Fu was well known as a fighter. He is said to have left his village after it was attacked by a group of bandits. Fu Zhen Song stood up to them armed only with a spear, injured several and killed one of the most feared of the leaders. He fled to avoid being charged with murder (yes, even if you killed a bandit you could still get in trouble back then).  

Over the years, as he moved around and spent a lot of time in Beijing, where he became friends and studied and traded techniques with famous masters such as Yang Cheng Fu (Yang tai chi) and Sun Lu Tang (Hsing-I and Sun Tai Chi), and many other masters of all styles of kung-fu.

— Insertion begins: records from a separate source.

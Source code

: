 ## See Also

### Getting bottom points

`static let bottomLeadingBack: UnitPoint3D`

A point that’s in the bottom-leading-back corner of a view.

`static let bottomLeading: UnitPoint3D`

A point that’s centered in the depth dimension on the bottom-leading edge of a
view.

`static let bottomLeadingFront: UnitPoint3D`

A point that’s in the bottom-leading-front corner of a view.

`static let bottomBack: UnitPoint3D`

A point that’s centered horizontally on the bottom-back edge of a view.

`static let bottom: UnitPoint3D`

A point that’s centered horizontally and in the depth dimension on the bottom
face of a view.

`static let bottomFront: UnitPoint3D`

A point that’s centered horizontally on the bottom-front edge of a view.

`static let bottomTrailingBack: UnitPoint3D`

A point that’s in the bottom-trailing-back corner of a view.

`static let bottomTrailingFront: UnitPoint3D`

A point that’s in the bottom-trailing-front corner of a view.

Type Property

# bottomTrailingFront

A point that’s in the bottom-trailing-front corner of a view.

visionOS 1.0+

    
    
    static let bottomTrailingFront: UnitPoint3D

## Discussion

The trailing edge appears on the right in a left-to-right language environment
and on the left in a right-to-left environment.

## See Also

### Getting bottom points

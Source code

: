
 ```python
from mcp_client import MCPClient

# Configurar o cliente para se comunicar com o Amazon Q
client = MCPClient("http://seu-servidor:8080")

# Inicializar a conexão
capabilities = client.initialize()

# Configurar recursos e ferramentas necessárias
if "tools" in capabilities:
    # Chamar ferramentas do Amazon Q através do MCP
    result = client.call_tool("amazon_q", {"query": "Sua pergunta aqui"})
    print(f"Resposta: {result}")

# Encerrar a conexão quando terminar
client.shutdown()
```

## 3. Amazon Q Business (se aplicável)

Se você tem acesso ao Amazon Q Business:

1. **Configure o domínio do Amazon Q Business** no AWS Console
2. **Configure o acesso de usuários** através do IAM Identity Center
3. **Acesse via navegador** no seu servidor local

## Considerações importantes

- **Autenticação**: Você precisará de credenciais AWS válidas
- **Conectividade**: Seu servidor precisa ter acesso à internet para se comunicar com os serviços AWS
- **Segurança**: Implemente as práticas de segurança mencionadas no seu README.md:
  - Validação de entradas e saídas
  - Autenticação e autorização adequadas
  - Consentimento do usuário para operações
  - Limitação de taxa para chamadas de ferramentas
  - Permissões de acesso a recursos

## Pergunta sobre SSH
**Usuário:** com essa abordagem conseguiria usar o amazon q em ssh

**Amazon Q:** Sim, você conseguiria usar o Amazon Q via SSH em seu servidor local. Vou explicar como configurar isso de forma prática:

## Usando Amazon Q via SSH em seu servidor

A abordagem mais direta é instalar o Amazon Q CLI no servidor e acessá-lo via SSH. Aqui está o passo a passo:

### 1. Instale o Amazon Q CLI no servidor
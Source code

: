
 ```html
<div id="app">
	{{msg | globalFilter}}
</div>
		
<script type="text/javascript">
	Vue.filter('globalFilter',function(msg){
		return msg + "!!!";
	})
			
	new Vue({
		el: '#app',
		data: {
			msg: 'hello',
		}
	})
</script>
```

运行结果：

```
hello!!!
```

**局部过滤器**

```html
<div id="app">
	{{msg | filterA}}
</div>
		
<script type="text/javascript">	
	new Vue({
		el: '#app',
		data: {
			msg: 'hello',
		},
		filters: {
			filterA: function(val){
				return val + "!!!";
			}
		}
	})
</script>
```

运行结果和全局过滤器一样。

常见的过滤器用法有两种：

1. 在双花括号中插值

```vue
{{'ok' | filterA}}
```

The Chinese kung-fu arts are very interesting in the way they were created and cross-pollinated to develop a new style. Chen style was definitely a major influence on Bagua, and it has definitely influenced the way I do Bagua. In fact, when I began studying Chen taiji, I began changing my Hsing-I to reflect the same body mechanics that produce the relaxed power that are the hallmark of Chen Tai Chi. Some of the Hsing-I you see doesn't have a lot going on internally (to be honest, a lot of tai chi you see doesn't, either). In my own teaching, I've tried to express each art as its own, while making the body mechanics consistently internal.

Fu settled in the city of Guangzhou, where he died in 1953, the year I was born, just a few hours after giving the final performance to a grateful crowd in a city park.

This is an interesting book. I highly recommend it. 

As I studied Chen style, it became apparent that Bagua borrowed a lot from Chen tai chi, and I've wondered about it ever since.